What the exercise asks:
What lines in the material hold the string "search"? Copy out each of them.

Record extracts:
»»

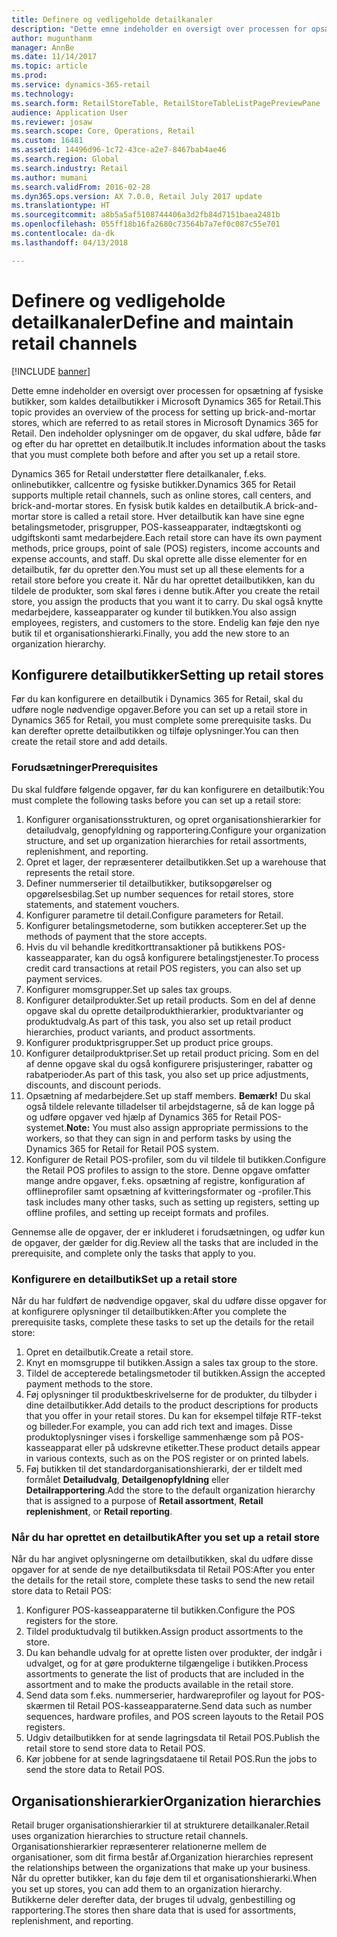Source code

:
 ```yaml
---
title: Definere og vedligeholde detailkanaler
description: "Dette emne indeholder en oversigt over processen for opsætning af fysiske butikker, som kaldes detailbutikker i Microsoft Dynamics 365 for Retail. Den indeholder oplysninger om de opgaver, du skal udføre, både før og efter du har oprettet en detailbutik."
author: mugunthanm
manager: AnnBe
ms.date: 11/14/2017
ms.topic: article
ms.prod: 
ms.service: dynamics-365-retail
ms.technology: 
ms.search.form: RetailStoreTable, RetailStoreTableListPagePreviewPane
audience: Application User
ms.reviewer: josaw
ms.search.scope: Core, Operations, Retail
ms.custom: 16481
ms.assetid: 14496d96-1c72-43ce-a2e7-8467bab4ae46
ms.search.region: Global
ms.search.industry: Retail
ms.author: mumani
ms.search.validFrom: 2016-02-28
ms.dyn365.ops.version: AX 7.0.0, Retail July 2017 update
ms.translationtype: HT
ms.sourcegitcommit: a8b5a5af5108744406a3d2fb84d7151baea2481b
ms.openlocfilehash: 055ff18b16fa2680c73564b7a7ef0c087c55e701
ms.contentlocale: da-dk
ms.lasthandoff: 04/13/2018

---
```


# <a name="define-and-maintain-retail-channels"></a><span data-ttu-id="1f9f4-104">Definere og vedligeholde detailkanaler</span><span class="sxs-lookup"><span data-stu-id="1f9f4-104">Define and maintain retail channels</span></span>

[!INCLUDE [banner](includes/banner.md)]

<span data-ttu-id="1f9f4-105">Dette emne indeholder en oversigt over processen for opsætning af fysiske butikker, som kaldes detailbutikker i Microsoft Dynamics 365 for Retail.</span><span class="sxs-lookup"><span data-stu-id="1f9f4-105">This topic provides an overview of the process for setting up brick-and-mortar stores, which are referred to as retail stores in Microsoft Dynamics 365 for Retail.</span></span> <span data-ttu-id="1f9f4-106">Den indeholder oplysninger om de opgaver, du skal udføre, både før og efter du har oprettet en detailbutik.</span><span class="sxs-lookup"><span data-stu-id="1f9f4-106">It includes information about the tasks that you must complete both before and after you set up a retail store.</span></span>

<span data-ttu-id="1f9f4-107">Dynamics 365 for Retail understøtter flere detailkanaler, f.eks. onlinebutikker, callcentre og fysiske butikker.</span><span class="sxs-lookup"><span data-stu-id="1f9f4-107">Dynamics 365 for Retail supports multiple retail channels, such as online stores, call centers, and brick-and-mortar stores.</span></span> <span data-ttu-id="1f9f4-108">En fysisk butik kaldes en detailbutik.</span><span class="sxs-lookup"><span data-stu-id="1f9f4-108">A brick-and-mortar store is called a retail store.</span></span> <span data-ttu-id="1f9f4-109">Hver detailbutik kan have sine egne betalingsmetoder, prisgrupper, POS-kasseapparater, indtægtskonti og udgiftskonti samt medarbejdere.</span><span class="sxs-lookup"><span data-stu-id="1f9f4-109">Each retail store can have its own payment methods, price groups, point of sale (POS) registers, income accounts and expense accounts, and staff.</span></span> <span data-ttu-id="1f9f4-110">Du skal oprette alle disse elementer for en detailbutik, før du opretter den.</span><span class="sxs-lookup"><span data-stu-id="1f9f4-110">You must set up all these elements for a retail store before you create it.</span></span> <span data-ttu-id="1f9f4-111">Når du har oprettet detailbutikken, kan du tildele de produkter, som skal føres i denne butik.</span><span class="sxs-lookup"><span data-stu-id="1f9f4-111">After you create the retail store, you assign the products that you want it to carry.</span></span> <span data-ttu-id="1f9f4-112">Du skal også knytte medarbejdere, kasseapparater og kunder til butikken.</span><span class="sxs-lookup"><span data-stu-id="1f9f4-112">You also assign employees, registers, and customers to the store.</span></span> <span data-ttu-id="1f9f4-113">Endelig kan føje den nye butik til et organisationshierarki.</span><span class="sxs-lookup"><span data-stu-id="1f9f4-113">Finally, you add the new store to an organization hierarchy.</span></span>

## <a name="setting-up-retail-stores"></a><span data-ttu-id="1f9f4-114">Konfigurere detailbutikker</span><span class="sxs-lookup"><span data-stu-id="1f9f4-114">Setting up retail stores</span></span>
<span data-ttu-id="1f9f4-115">Før du kan konfigurere en detailbutik i Dynamics 365 for Retail, skal du udføre nogle nødvendige opgaver.</span><span class="sxs-lookup"><span data-stu-id="1f9f4-115">Before you can set up a retail store in Dynamics 365 for Retail, you must complete some prerequisite tasks.</span></span> <span data-ttu-id="1f9f4-116">Du kan derefter oprette detailbutikken og tilføje oplysninger.</span><span class="sxs-lookup"><span data-stu-id="1f9f4-116">You can then create the retail store and add details.</span></span>

### <a name="prerequisites"></a><span data-ttu-id="1f9f4-117">Forudsætninger</span><span class="sxs-lookup"><span data-stu-id="1f9f4-117">Prerequisites</span></span>

<span data-ttu-id="1f9f4-118">Du skal fuldføre følgende opgaver, før du kan konfigurere en detailbutik:</span><span class="sxs-lookup"><span data-stu-id="1f9f4-118">You must complete the following tasks before you can set up a retail store:</span></span>

1.  <span data-ttu-id="1f9f4-119">Konfigurer organisationsstrukturen, og opret organisationshierarkier for detailudvalg, genopfyldning og rapportering.</span><span class="sxs-lookup"><span data-stu-id="1f9f4-119">Configure your organization structure, and set up organization hierarchies for retail assortments, replenishment, and reporting.</span></span>
2.  <span data-ttu-id="1f9f4-120">Opret et lager, der repræsenterer detailbutikken.</span><span class="sxs-lookup"><span data-stu-id="1f9f4-120">Set up a warehouse that represents the retail store.</span></span>
3.  <span data-ttu-id="1f9f4-121">Definer nummerserier til detailbutikker, butiksopgørelser og opgørelsesbilag.</span><span class="sxs-lookup"><span data-stu-id="1f9f4-121">Set up number sequences for retail stores, store statements, and statement vouchers.</span></span>
4.  <span data-ttu-id="1f9f4-122">Konfigurer parametre til detail.</span><span class="sxs-lookup"><span data-stu-id="1f9f4-122">Configure parameters for Retail.</span></span>
5.  <span data-ttu-id="1f9f4-123">Konfigurer betalingsmetoderne, som butikken accepterer.</span><span class="sxs-lookup"><span data-stu-id="1f9f4-123">Set up the methods of payment that the store accepts.</span></span>
6.  <span data-ttu-id="1f9f4-124">Hvis du vil behandle kreditkorttransaktioner på butikkens POS-kasseapparater, kan du også konfigurere betalingstjenester.</span><span class="sxs-lookup"><span data-stu-id="1f9f4-124">To process credit card transactions at retail POS registers, you can also set up payment services.</span></span>
7.  <span data-ttu-id="1f9f4-125">Konfigurer momsgrupper.</span><span class="sxs-lookup"><span data-stu-id="1f9f4-125">Set up sales tax groups.</span></span>
8.  <span data-ttu-id="1f9f4-126">Konfigurer detailprodukter.</span><span class="sxs-lookup"><span data-stu-id="1f9f4-126">Set up retail products.</span></span> <span data-ttu-id="1f9f4-127">Som en del af denne opgave skal du oprette detailprodukthierarkier, produktvarianter og produktudvalg.</span><span class="sxs-lookup"><span data-stu-id="1f9f4-127">As part of this task, you also set up retail product hierarchies, product variants, and product assortments.</span></span>
9.  <span data-ttu-id="1f9f4-128">Konfigurer produktprisgrupper.</span><span class="sxs-lookup"><span data-stu-id="1f9f4-128">Set up product price groups.</span></span>
10. <span data-ttu-id="1f9f4-129">Konfigurer detailproduktpriser.</span><span class="sxs-lookup"><span data-stu-id="1f9f4-129">Set up retail product pricing.</span></span> <span data-ttu-id="1f9f4-130">Som en del af denne opgave skal du også konfigurere prisjusteringer, rabatter og rabatperioder.</span><span class="sxs-lookup"><span data-stu-id="1f9f4-130">As part of this task, you also set up price adjustments, discounts, and discount periods.</span></span>
11. <span data-ttu-id="1f9f4-131">Opsætning af medarbejdere.</span><span class="sxs-lookup"><span data-stu-id="1f9f4-131">Set up staff members.</span></span> <span data-ttu-id="1f9f4-132">**Bemærk!** Du skal også tildele relevante tilladelser til arbejdstagerne, så de kan logge på og udføre opgaver ved hjælp af Dynamics 365 for Retail POS-systemet.</span><span class="sxs-lookup"><span data-stu-id="1f9f4-132">**Note:** You must also assign appropriate permissions to the workers, so that they can sign in and perform tasks by using the Dynamics 365 for Retail for Retail POS system.</span></span>
12. <span data-ttu-id="1f9f4-133">Konfigurer de Retail POS-profiler, som du vil tildele til butikken.</span><span class="sxs-lookup"><span data-stu-id="1f9f4-133">Configure the Retail POS profiles to assign to the store.</span></span> <span data-ttu-id="1f9f4-134">Denne opgave omfatter mange andre opgaver, f.eks. opsætning af registre, konfiguration af offlineprofiler samt opsætning af kvitteringsformater og -profiler.</span><span class="sxs-lookup"><span data-stu-id="1f9f4-134">This task includes many other tasks, such as setting up registers, setting up offline profiles, and setting up receipt formats and profiles.</span></span>

<span data-ttu-id="1f9f4-135">Gennemse alle de opgaver, der er inkluderet i forudsætningen, og udfør kun de opgaver, der gælder for dig.</span><span class="sxs-lookup"><span data-stu-id="1f9f4-135">Review all the tasks that are included in the prerequisite, and complete only the tasks that apply to you.</span></span>

### <a name="set-up-a-retail-store"></a><span data-ttu-id="1f9f4-136">Konfigurere en detailbutik</span><span class="sxs-lookup"><span data-stu-id="1f9f4-136">Set up a retail store</span></span>

<span data-ttu-id="1f9f4-137">Når du har fuldført de nødvendige opgaver, skal du udføre disse opgaver for at konfigurere oplysninger til detailbutikken:</span><span class="sxs-lookup"><span data-stu-id="1f9f4-137">After you complete the prerequisite tasks, complete these tasks to set up the details for the retail store:</span></span>

1.  <span data-ttu-id="1f9f4-138">Opret en detailbutik.</span><span class="sxs-lookup"><span data-stu-id="1f9f4-138">Create a retail store.</span></span>
2.  <span data-ttu-id="1f9f4-139">Knyt en momsgruppe til butikken.</span><span class="sxs-lookup"><span data-stu-id="1f9f4-139">Assign a sales tax group to the store.</span></span>
3.  <span data-ttu-id="1f9f4-140">Tildel de accepterede betalingsmetoder til butikken.</span><span class="sxs-lookup"><span data-stu-id="1f9f4-140">Assign the accepted payment methods to the store.</span></span>
4.  <span data-ttu-id="1f9f4-141">Føj oplysninger til produktbeskrivelserne for de produkter, du tilbyder i dine detailbutikker.</span><span class="sxs-lookup"><span data-stu-id="1f9f4-141">Add details to the product descriptions for products that you offer in your retail stores.</span></span> <span data-ttu-id="1f9f4-142">Du kan for eksempel tilføje RTF-tekst og billeder.</span><span class="sxs-lookup"><span data-stu-id="1f9f4-142">For example, you can add rich text and images.</span></span> <span data-ttu-id="1f9f4-143">Disse produktoplysninger vises i forskellige sammenhænge som på POS-kasseapparat eller på udskrevne etiketter.</span><span class="sxs-lookup"><span data-stu-id="1f9f4-143">These product details appear in various contexts, such as on the POS register or on printed labels.</span></span>
5.  <span data-ttu-id="1f9f4-144">Føj butikken til det standardorganisationshierarki, der er tildelt med formålet **Detailudvalg**, **Detailgenopfyldning** eller **Detailrapportering**.</span><span class="sxs-lookup"><span data-stu-id="1f9f4-144">Add the store to the default organization hierarchy that is assigned to a purpose of **Retail assortment**, **Retail replenishment**, or **Retail reporting**.</span></span>

### <a name="after-you-set-up-a-retail-store"></a><span data-ttu-id="1f9f4-145">Når du har oprettet en detailbutik</span><span class="sxs-lookup"><span data-stu-id="1f9f4-145">After you set up a retail store</span></span>

<span data-ttu-id="1f9f4-146">Når du har angivet oplysningerne om detailbutikken, skal du udføre disse opgaver for at sende de nye detailbutiksdata til Retail POS:</span><span class="sxs-lookup"><span data-stu-id="1f9f4-146">After you enter the details for the retail store, complete these tasks to send the new retail store data to Retail POS:</span></span>

1.  <span data-ttu-id="1f9f4-147">Konfigurer POS-kasseapparaterne til butikken.</span><span class="sxs-lookup"><span data-stu-id="1f9f4-147">Configure the POS registers for the store.</span></span>
2.  <span data-ttu-id="1f9f4-148">Tildel produktudvalg til butikken.</span><span class="sxs-lookup"><span data-stu-id="1f9f4-148">Assign product assortments to the store.</span></span>
3.  <span data-ttu-id="1f9f4-149">Du kan behandle udvalg for at oprette listen over produkter, der indgår i udvalget, og for at gøre produkterne tilgængelige i butikken.</span><span class="sxs-lookup"><span data-stu-id="1f9f4-149">Process assortments to generate the list of products that are included in the assortment and to make the products available in the retail store.</span></span>
4.  <span data-ttu-id="1f9f4-150">Send data som f.eks. nummerserier, hardwareprofiler og layout for POS-skærmen til Retail POS-kasseapparaterne.</span><span class="sxs-lookup"><span data-stu-id="1f9f4-150">Send data such as number sequences, hardware profiles, and POS screen layouts to the Retail POS registers.</span></span>
5.  <span data-ttu-id="1f9f4-151">Udgiv detailbutikken for at sende lagringsdata til Retail POS.</span><span class="sxs-lookup"><span data-stu-id="1f9f4-151">Publish the retail store to send store data to Retail POS.</span></span>
6.  <span data-ttu-id="1f9f4-152">Kør jobbene for at sende lagringsdataene til Retail POS.</span><span class="sxs-lookup"><span data-stu-id="1f9f4-152">Run the jobs to send the store data to Retail POS.</span></span>

## <a name="organization-hierarchies"></a><span data-ttu-id="1f9f4-153">Organisationshierarkier</span><span class="sxs-lookup"><span data-stu-id="1f9f4-153">Organization hierarchies</span></span>
<span data-ttu-id="1f9f4-154">Retail bruger organisationshierarkier til at strukturere detailkanaler.</span><span class="sxs-lookup"><span data-stu-id="1f9f4-154">Retail uses organization hierarchies to structure retail channels.</span></span> <span data-ttu-id="1f9f4-155">Organisationshierarkier repræsenterer relationerne mellem de organisationer, som dit firma består af.</span><span class="sxs-lookup"><span data-stu-id="1f9f4-155">Organization hierarchies represent the relationships between the organizations that make up your business.</span></span> <span data-ttu-id="1f9f4-156">Når du opretter butikker, kan du føje dem til et organisationshierarki.</span><span class="sxs-lookup"><span data-stu-id="1f9f4-156">When you set up stores, you can add them to an organization hierarchy.</span></span> <span data-ttu-id="1f9f4-157">Butikkerne deler derefter data, der bruges til udvalg, genbestilling og rapportering.</span><span class="sxs-lookup"><span data-stu-id="1f9f4-157">The stores then share data that is used for assortments, replenishment, and reporting.</span></span>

««

Answer area:
ms.search.form: RetailStoreTable, RetailStoreTableListPagePreviewPane
ms.search.scope: Core, Operations, Retail
ms.search.region: Global
ms.search.industry: Retail
ms.search.validFrom: 2016-02-28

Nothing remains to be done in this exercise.